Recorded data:
—————
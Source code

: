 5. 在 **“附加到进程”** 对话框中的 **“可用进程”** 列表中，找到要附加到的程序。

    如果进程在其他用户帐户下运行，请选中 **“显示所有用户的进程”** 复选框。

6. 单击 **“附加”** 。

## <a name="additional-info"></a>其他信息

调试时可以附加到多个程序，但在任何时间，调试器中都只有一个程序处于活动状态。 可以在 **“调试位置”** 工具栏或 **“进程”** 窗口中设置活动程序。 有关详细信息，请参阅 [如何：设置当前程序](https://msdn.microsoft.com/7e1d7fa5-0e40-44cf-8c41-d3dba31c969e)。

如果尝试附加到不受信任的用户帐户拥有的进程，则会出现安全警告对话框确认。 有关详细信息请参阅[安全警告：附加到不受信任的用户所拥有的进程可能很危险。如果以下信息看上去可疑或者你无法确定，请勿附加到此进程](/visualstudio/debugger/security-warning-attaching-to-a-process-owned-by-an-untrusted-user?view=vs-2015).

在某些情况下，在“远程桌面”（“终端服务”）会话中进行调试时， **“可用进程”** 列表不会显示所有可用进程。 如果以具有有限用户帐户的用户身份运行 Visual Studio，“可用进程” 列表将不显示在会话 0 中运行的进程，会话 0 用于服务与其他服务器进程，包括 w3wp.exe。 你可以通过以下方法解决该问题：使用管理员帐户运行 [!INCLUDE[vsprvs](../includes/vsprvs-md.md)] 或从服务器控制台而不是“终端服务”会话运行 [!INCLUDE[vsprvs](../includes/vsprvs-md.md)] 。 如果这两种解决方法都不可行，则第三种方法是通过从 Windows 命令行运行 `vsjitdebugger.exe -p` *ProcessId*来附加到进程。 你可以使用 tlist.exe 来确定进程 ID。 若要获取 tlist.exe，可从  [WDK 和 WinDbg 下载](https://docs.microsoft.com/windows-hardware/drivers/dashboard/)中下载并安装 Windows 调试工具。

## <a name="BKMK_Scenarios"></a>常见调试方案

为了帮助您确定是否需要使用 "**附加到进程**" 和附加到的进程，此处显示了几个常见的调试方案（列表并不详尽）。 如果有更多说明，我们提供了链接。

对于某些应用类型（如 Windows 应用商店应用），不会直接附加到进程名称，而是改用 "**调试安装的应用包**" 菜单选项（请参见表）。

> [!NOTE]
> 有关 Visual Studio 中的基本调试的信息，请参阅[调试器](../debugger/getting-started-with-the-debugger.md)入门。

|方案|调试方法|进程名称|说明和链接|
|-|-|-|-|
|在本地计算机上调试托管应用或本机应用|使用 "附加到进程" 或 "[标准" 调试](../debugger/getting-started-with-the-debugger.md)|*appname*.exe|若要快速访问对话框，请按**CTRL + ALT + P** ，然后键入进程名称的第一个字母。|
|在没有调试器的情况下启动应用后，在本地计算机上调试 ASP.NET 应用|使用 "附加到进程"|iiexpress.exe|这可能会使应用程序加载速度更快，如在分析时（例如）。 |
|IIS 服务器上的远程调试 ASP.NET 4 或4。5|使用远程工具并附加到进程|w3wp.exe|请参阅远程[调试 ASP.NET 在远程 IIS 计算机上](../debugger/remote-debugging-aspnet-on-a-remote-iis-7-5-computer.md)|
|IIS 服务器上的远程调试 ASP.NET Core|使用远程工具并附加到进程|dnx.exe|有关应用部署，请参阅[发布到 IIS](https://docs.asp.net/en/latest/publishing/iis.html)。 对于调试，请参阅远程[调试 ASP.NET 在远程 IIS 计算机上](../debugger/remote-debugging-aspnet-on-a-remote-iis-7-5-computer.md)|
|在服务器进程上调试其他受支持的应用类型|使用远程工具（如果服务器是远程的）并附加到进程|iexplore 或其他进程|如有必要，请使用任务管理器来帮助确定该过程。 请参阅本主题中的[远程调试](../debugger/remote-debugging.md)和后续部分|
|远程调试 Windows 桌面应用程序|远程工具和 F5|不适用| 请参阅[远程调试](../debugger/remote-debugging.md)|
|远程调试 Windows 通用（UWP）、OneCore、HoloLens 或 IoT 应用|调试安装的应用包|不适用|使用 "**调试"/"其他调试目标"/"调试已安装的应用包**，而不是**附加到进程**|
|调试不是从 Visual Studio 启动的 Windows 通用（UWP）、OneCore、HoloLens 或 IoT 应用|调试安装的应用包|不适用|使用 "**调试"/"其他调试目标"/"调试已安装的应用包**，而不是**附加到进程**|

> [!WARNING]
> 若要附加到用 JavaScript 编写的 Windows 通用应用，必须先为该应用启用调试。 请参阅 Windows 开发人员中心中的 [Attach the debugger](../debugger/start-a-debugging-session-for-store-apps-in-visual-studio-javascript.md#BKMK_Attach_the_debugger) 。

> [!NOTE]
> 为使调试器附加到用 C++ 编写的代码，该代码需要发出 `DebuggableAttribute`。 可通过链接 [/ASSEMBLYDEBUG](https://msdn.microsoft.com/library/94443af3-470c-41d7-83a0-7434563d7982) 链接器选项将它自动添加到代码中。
—————
» Work to complete: What lines above contain "使用远程工具并附加到进程"? Copy them out.

» Exercise response:
|IIS 服务器上的远程调试 ASP.NET 4 或4。5|使用远程工具并附加到进程|w3wp.exe|请参阅远程[调试 ASP.NET 在远程 IIS 计算机上](../debugger/remote-debugging-aspnet-on-a-remote-iis-7-5-computer.md)|
|IIS 服务器上的远程调试 ASP.NET Core|使用远程工具并附加到进程|dnx.exe|有关应用部署，请参阅[发布到 IIS](https://docs.asp.net/en/latest/publishing/iis.html)。 对于调试，请参阅远程[调试 ASP.NET 在远程 IIS 计算机上](../debugger/remote-debugging-aspnet-on-a-remote-iis-7-5-computer.md)|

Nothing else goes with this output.